Which statute, counsel argue, is, for all present purposes, the same as the judicature act.

But Merriman v. Jackson Circuit Judge, 95 Mich. 277, holding the 30 days' provision in Act No. 174, Pub. Acts 1887, mandatory, and that on failure to *680 comply with it the appeal ceases to be of effect, refers to theSnyder Case, supra, as follows:

"Our attention is called to the case of Snyder v. WashtenawCircuit Judge, where a similar case is decided. It differs from this only in that the record was perfected before any move was made by the appellee, and that there were some circumstances which the court looked upon as a waiver of the jurisdictional question, especially as there was yet time to have moved within the 10-day provision when the alleged waiver occurred. In this last particular there is a plain distinction between that case and this, and the court seems to have based its decision upon that ground. In this case nothing in the nature of a waiver of the jurisdictional question appears."

Both the Snyder and the Merriman Cases were again referred to in Gorton v. Livingston Circuit Judge, 97 Mich. 561, wherein it is said:

"This case clearly comes under the rule of Snyder v.Washtenaw Circuit Judge, 80 Mich. 511. While Act No. 174, Laws of 1887, was held mandatory in Merriman v. Jackson CircuitJudge, 95 Mich. 277, it was not intended to overrule Snyder v.Washtenaw Circuit Judge, nor to hold that the failure to perfect the appeal within the time might not be waived. On the contrary, the distinction between the two cases was pointed out."

And, as hereinbefore stated, in the case at bar, there is no question or claim of any waiver on the part of plaintiff, or any consent by her to the jurisdiction of the circuit court. The Merriman Case is therefore in point. See, also, Bennett v.Hickey, 110 Mich. 628. In the recent case of Sokup v. Davis'Estate, 206 Mich. 144, failure to furnish the bond as required by section 14147, and failure to make service on the adverse party within 15 days as required by section 14153, of the judicature act, was held fatal to the obtaining of jurisdiction by the circuit court. For the same reasons we hold as fatal to such jurisdiction *681 the failure on the part of appellant to comply with section 14154 of the act, unless there is a reinstatement of the appeal as provided in said section. No attempt at reinstatement was made in the instant case.

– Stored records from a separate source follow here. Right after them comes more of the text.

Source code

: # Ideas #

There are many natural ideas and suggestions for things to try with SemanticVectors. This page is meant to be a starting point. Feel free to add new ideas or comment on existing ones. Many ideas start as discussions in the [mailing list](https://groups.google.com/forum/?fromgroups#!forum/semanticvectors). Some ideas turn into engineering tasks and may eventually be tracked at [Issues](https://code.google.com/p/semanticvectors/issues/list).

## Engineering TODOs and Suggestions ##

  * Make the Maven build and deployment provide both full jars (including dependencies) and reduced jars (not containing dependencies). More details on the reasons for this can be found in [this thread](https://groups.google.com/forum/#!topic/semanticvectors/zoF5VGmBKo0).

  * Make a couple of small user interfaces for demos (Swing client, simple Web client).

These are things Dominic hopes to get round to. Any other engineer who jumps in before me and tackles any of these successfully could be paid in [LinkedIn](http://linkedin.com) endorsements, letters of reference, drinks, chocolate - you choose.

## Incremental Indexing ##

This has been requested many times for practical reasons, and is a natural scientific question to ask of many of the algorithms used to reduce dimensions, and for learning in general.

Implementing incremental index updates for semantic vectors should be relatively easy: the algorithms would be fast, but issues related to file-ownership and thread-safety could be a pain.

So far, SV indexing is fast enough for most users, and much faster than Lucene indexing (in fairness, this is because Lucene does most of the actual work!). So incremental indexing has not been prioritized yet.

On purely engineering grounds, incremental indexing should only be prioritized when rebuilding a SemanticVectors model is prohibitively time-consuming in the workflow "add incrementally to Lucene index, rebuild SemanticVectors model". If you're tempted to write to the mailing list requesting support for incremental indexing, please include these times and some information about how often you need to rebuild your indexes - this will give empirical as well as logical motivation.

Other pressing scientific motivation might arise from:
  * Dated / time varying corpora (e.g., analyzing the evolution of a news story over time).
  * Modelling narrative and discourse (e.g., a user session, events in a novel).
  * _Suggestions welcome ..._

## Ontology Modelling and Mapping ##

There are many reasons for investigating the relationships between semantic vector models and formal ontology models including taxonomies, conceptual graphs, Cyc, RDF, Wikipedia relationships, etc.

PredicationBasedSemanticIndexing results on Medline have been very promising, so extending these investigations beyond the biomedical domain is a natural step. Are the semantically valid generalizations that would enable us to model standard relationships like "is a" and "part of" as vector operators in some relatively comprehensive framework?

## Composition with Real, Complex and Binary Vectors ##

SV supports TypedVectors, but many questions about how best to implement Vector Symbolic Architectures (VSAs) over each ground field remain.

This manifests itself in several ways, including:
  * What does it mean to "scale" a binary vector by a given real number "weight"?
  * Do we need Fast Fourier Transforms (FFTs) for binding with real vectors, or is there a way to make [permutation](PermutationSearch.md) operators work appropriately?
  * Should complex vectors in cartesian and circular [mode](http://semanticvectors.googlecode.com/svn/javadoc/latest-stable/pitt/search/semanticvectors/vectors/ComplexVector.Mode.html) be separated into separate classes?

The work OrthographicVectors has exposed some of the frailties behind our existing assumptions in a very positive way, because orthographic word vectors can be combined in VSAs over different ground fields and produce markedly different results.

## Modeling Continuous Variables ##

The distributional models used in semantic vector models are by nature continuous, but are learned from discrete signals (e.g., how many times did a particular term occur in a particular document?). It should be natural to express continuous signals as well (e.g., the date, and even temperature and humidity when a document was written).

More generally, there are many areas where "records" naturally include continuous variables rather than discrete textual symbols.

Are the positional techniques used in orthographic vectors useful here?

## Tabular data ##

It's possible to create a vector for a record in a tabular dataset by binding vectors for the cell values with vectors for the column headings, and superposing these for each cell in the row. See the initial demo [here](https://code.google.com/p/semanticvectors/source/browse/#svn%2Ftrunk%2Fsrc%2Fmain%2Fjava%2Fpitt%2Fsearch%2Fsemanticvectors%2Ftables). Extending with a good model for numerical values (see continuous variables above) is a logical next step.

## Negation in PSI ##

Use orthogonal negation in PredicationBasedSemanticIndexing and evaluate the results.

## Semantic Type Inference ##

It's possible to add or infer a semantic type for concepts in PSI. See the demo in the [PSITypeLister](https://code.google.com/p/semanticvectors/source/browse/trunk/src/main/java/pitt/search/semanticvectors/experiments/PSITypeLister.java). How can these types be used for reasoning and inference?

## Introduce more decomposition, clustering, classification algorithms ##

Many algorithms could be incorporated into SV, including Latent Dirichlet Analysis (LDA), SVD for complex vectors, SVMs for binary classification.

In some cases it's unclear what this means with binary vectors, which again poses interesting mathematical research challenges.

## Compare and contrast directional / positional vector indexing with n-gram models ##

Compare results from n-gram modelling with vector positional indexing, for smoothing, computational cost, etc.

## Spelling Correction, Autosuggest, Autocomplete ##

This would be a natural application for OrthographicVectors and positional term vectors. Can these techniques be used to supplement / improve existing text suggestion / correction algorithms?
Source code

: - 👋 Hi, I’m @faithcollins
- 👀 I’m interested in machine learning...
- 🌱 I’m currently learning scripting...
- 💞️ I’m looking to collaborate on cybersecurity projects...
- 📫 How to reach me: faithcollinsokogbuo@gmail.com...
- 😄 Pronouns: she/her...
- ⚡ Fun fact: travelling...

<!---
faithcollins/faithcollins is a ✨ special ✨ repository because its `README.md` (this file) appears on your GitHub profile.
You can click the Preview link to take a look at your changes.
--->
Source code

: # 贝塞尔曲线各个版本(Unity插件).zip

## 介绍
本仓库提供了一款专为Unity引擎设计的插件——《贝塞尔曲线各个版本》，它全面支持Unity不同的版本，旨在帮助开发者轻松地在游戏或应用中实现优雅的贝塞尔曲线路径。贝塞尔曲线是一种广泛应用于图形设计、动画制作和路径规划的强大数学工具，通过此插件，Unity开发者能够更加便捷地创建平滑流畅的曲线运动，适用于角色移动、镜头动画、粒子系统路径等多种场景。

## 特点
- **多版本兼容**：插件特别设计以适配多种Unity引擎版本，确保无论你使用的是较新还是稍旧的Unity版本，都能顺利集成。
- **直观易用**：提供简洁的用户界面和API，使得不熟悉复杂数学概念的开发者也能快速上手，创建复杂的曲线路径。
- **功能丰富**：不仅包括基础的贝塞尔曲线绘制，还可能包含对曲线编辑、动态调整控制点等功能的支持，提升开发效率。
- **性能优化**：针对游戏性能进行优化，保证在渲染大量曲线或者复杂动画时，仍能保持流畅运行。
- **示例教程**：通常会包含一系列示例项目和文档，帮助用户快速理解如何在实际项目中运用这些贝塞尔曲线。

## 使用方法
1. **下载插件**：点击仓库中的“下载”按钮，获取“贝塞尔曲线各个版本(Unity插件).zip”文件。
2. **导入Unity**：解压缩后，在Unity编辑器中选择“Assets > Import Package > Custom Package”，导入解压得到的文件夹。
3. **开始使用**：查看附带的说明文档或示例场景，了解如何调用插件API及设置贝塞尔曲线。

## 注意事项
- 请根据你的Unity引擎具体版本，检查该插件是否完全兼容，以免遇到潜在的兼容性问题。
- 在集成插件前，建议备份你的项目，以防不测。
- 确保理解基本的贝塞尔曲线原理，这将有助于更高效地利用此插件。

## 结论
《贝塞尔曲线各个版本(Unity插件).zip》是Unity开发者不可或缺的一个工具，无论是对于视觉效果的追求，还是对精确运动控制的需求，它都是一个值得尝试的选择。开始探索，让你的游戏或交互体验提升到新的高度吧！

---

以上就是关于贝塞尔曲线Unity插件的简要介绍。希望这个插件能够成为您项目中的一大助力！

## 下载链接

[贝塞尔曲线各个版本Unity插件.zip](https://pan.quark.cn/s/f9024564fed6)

The right of the legislature to provide for time limitation in the various steps necessary to be taken to the circuit court in estate matters cannot be questioned. Expedition in the settlement of estates demands it. When it is so fixed, definitely as in the statute under consideration, the courts should not extend it. We hold the provision mandatory, and failure to comply with it was warrant for dismissal of the attempted appeal. Plaintiff's motion to dismiss should have been granted.

Judgment for defendant reversed, the appeal from probate court dismissed, and all proceedings in the circuit held void and of no effect.

Plaintiff will recover costs.

SHARPE, C.J., and STEERE, FELLOWS, WIEST, CLARK, and McDONALD, JJ., concurred. BIRD, J., did not sit.